• [WORK ITEM]
What lines of the listing below contain the word "cargador"? Copy each of them out.

• [EXERCISE MATERIALS]
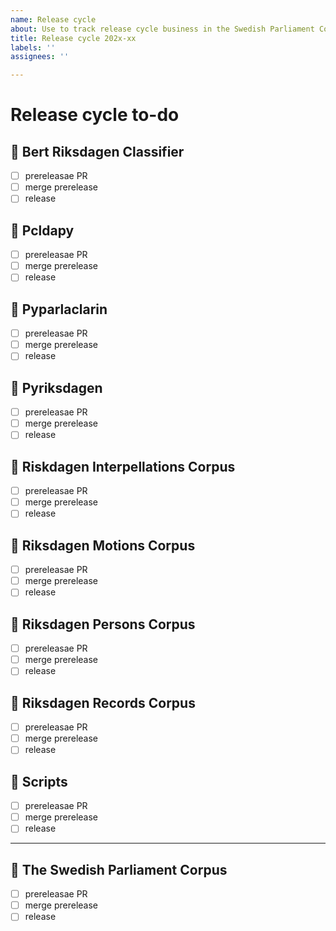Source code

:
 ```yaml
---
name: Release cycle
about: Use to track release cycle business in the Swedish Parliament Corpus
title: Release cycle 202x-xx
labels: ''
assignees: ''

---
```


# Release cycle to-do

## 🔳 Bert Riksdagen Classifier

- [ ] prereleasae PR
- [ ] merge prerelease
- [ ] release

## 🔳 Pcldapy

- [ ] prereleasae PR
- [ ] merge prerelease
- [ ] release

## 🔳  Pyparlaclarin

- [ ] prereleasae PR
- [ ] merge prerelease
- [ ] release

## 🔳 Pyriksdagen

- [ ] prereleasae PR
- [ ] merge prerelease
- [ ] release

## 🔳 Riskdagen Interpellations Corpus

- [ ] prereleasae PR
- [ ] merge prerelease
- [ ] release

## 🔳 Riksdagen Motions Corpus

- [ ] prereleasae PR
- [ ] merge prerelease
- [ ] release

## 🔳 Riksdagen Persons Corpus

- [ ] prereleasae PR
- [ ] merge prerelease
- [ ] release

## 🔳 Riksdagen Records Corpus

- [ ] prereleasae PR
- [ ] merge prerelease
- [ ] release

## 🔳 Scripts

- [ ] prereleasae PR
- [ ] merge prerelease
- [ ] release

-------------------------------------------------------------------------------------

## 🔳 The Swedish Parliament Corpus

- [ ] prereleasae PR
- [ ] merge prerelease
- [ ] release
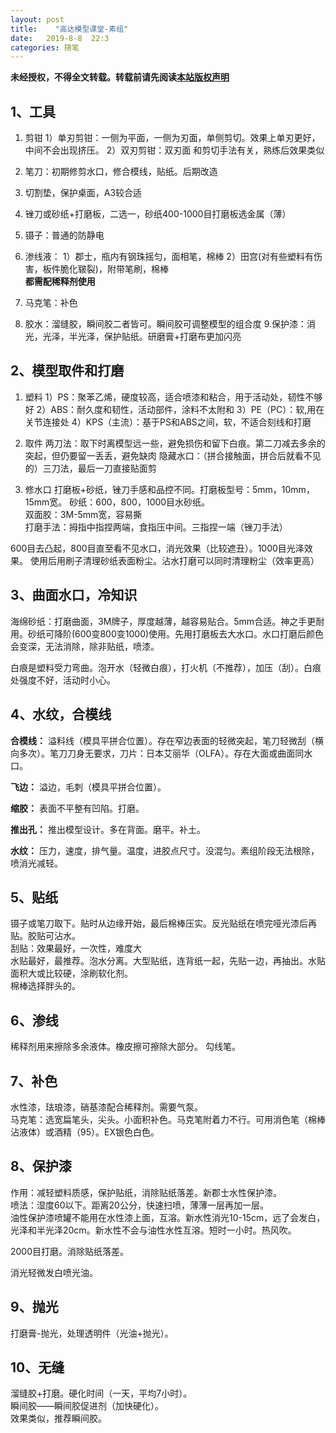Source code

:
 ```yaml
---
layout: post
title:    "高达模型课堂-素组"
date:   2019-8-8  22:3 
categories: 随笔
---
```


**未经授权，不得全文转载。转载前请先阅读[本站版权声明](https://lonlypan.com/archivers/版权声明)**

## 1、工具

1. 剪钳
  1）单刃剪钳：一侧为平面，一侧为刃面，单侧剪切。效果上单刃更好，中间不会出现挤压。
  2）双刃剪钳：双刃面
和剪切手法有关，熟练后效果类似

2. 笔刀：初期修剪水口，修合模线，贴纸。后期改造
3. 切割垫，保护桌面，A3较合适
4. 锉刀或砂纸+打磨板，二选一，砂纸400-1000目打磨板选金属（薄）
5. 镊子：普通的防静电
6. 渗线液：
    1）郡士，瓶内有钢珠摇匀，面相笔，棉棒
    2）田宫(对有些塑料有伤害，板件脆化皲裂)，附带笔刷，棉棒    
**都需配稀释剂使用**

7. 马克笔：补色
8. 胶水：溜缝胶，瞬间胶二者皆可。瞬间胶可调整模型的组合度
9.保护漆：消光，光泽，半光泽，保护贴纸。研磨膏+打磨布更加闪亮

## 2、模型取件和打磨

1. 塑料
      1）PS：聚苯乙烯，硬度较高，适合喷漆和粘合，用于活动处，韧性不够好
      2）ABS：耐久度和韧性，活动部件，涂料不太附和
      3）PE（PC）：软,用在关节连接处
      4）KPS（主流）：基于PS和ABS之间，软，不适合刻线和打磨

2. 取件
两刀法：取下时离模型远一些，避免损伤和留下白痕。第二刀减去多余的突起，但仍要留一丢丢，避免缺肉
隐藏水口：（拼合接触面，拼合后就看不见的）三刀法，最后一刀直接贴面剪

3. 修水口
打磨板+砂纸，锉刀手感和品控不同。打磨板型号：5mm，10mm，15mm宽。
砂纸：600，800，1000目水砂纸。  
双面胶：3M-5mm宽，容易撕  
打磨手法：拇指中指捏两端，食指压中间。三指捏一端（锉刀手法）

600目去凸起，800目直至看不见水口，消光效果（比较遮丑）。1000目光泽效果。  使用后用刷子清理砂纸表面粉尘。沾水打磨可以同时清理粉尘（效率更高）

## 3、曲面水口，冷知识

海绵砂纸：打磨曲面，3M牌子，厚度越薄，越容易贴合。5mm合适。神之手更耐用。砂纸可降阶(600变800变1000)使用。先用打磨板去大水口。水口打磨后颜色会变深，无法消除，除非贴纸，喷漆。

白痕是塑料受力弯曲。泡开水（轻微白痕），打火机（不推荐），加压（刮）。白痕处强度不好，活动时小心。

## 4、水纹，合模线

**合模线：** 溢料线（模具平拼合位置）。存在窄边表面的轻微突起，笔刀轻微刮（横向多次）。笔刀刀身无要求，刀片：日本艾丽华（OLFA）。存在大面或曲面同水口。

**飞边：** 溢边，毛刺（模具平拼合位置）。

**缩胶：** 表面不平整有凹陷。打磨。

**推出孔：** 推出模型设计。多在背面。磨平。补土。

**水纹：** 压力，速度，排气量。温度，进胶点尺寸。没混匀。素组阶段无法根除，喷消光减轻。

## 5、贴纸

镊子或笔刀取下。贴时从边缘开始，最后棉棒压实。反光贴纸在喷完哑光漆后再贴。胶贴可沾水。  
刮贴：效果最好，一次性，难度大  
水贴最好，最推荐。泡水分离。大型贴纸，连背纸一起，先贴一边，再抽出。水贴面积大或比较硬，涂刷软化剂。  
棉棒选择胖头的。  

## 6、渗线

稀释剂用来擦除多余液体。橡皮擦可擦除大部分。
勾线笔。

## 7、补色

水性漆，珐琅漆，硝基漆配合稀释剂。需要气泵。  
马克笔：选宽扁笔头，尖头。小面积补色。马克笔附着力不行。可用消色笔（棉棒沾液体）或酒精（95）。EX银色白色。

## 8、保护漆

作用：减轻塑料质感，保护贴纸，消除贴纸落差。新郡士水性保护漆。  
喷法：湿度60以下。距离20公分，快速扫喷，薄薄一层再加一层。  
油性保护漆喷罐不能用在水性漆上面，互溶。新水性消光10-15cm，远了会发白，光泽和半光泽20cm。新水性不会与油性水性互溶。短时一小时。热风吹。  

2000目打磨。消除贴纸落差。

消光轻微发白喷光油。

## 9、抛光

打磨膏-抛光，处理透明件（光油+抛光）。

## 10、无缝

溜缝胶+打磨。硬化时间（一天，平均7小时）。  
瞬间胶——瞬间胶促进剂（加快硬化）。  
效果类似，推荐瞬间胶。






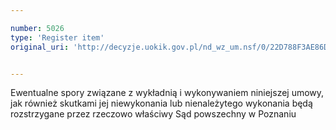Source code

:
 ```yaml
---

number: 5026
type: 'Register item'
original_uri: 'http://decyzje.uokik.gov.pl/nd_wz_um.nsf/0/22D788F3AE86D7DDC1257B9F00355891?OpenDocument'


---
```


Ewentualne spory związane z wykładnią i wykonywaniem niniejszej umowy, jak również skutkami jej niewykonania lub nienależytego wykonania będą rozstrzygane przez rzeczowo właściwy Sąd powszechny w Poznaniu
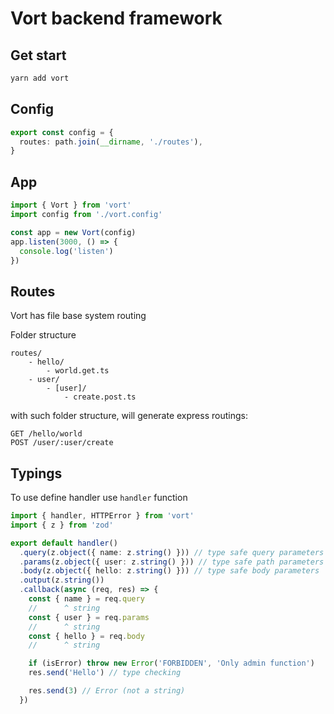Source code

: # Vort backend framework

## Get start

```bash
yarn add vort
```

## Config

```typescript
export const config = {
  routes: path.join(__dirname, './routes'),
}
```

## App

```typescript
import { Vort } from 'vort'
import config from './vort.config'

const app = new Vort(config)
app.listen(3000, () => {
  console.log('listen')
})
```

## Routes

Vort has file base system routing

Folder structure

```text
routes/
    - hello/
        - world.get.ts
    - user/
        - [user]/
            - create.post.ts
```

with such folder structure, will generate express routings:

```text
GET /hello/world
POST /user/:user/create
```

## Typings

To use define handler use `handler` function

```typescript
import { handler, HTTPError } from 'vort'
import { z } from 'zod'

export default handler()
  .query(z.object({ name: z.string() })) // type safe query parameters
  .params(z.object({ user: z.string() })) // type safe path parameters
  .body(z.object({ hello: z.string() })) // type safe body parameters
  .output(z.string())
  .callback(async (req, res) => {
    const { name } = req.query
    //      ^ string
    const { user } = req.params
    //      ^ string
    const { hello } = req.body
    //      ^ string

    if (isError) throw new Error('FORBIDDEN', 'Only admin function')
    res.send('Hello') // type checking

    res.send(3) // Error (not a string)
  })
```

--

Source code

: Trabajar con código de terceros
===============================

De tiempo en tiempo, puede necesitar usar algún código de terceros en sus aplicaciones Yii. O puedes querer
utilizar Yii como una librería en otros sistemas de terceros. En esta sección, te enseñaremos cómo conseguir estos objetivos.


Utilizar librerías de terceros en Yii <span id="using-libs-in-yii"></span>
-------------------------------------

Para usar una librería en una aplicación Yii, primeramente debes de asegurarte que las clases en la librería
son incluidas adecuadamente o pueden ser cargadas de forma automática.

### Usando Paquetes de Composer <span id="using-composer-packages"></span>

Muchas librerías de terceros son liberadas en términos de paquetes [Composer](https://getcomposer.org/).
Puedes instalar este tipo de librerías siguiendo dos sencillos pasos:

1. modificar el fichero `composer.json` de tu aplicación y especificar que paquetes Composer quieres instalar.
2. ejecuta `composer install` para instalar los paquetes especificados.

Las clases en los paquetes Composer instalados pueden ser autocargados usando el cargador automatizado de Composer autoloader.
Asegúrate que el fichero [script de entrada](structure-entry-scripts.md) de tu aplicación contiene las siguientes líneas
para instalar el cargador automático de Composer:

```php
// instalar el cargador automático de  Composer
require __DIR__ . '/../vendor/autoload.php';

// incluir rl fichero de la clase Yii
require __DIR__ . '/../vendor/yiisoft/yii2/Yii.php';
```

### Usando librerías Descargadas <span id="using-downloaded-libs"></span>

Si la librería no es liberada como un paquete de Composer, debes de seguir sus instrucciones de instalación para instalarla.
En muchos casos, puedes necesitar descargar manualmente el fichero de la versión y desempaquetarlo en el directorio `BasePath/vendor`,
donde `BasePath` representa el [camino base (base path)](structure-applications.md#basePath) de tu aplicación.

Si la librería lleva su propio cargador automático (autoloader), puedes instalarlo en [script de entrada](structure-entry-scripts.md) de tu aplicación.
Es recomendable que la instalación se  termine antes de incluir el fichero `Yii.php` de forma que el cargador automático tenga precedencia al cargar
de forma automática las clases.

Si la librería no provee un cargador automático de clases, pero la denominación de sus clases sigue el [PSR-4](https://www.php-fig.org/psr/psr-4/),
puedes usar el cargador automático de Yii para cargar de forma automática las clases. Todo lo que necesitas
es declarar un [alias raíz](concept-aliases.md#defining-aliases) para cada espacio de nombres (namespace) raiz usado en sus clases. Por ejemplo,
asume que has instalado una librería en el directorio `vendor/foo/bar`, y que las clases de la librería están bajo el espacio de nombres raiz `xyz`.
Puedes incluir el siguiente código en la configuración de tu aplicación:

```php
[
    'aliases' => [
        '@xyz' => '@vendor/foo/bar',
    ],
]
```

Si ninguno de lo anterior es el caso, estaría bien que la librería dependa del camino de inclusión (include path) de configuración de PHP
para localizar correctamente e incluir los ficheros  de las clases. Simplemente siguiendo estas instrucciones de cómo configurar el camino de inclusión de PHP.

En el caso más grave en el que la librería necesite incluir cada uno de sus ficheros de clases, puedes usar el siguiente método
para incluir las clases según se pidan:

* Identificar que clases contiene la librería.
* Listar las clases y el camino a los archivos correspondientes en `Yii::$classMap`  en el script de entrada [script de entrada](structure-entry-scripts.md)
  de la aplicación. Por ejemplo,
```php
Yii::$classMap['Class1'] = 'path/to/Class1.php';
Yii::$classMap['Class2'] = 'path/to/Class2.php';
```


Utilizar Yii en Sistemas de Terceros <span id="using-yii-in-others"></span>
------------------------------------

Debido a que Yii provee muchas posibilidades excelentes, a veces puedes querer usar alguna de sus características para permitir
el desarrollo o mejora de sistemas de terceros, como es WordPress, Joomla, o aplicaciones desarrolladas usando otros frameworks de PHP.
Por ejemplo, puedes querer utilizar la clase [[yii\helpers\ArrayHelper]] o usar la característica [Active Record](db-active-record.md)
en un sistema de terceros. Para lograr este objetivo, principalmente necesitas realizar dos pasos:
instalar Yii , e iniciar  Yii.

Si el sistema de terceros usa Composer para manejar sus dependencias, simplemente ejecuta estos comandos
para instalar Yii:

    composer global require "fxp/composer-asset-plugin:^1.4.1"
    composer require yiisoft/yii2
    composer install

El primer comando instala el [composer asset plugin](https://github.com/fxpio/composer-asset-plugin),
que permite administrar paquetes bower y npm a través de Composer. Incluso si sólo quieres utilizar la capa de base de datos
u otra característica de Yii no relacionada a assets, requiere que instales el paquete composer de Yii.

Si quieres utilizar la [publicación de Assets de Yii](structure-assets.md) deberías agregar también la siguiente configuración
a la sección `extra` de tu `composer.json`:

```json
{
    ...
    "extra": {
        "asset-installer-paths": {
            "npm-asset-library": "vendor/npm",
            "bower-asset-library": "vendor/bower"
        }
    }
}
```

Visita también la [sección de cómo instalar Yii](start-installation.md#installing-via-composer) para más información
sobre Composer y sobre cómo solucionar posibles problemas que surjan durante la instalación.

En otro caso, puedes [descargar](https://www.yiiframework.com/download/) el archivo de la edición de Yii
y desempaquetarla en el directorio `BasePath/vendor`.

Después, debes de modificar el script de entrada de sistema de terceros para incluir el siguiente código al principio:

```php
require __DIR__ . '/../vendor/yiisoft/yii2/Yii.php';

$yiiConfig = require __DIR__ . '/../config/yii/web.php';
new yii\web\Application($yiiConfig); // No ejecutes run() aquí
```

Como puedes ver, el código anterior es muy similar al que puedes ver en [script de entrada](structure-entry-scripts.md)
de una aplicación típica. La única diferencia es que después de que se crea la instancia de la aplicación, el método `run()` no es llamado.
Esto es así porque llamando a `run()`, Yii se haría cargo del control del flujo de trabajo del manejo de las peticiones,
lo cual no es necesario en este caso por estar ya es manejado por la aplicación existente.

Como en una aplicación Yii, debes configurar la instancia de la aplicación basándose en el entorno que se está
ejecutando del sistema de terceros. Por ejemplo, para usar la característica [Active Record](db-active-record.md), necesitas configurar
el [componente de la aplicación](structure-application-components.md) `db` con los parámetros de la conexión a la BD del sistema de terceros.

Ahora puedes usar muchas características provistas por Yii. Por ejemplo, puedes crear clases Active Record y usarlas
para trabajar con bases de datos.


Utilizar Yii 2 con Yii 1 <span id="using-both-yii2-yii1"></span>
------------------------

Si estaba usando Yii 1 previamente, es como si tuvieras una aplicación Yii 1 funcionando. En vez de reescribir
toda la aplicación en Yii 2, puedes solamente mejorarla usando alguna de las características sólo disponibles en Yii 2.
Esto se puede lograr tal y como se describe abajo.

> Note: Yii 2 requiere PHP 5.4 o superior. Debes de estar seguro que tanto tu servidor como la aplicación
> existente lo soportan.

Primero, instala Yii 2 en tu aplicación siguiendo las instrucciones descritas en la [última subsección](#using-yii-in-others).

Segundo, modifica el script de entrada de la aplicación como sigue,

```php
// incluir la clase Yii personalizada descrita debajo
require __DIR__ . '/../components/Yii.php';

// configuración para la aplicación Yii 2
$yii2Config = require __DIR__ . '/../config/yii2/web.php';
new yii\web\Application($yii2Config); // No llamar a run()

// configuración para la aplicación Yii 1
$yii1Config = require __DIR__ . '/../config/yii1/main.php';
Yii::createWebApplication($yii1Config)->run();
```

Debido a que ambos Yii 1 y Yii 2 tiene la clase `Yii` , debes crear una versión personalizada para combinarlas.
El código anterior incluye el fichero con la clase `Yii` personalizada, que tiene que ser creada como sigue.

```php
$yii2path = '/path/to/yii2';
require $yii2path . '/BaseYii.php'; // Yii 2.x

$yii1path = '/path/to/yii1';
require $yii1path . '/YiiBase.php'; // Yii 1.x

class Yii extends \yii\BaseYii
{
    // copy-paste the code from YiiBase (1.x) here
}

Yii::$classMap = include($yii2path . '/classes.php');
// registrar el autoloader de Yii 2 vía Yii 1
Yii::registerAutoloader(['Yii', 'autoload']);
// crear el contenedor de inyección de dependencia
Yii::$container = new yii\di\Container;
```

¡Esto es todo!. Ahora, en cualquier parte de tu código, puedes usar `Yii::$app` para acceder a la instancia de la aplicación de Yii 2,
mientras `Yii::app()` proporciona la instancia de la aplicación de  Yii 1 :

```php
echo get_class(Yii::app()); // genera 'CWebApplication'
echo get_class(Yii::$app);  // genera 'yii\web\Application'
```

• [ANSWER FOR THE TASK]
Las clases en los paquetes Composer instalados pueden ser autocargados usando el cargador automatizado de Composer autoloader.
para instalar el cargador automático de Composer:
// instalar el cargador automático de  Composer
Si la librería lleva su propio cargador automático (autoloader), puedes instalarlo en [script de entrada](structure-entry-scripts.md) de tu aplicación.
Es recomendable que la instalación se  termine antes de incluir el fichero `Yii.php` de forma que el cargador automático tenga precedencia al cargar
Si la librería no provee un cargador automático de clases, pero la denominación de sus clases sigue el [PSR-4](https://www.php-fig.org/psr/psr-4/),
puedes usar el cargador automático de Yii para cargar de forma automática las clases. Todo lo que necesitas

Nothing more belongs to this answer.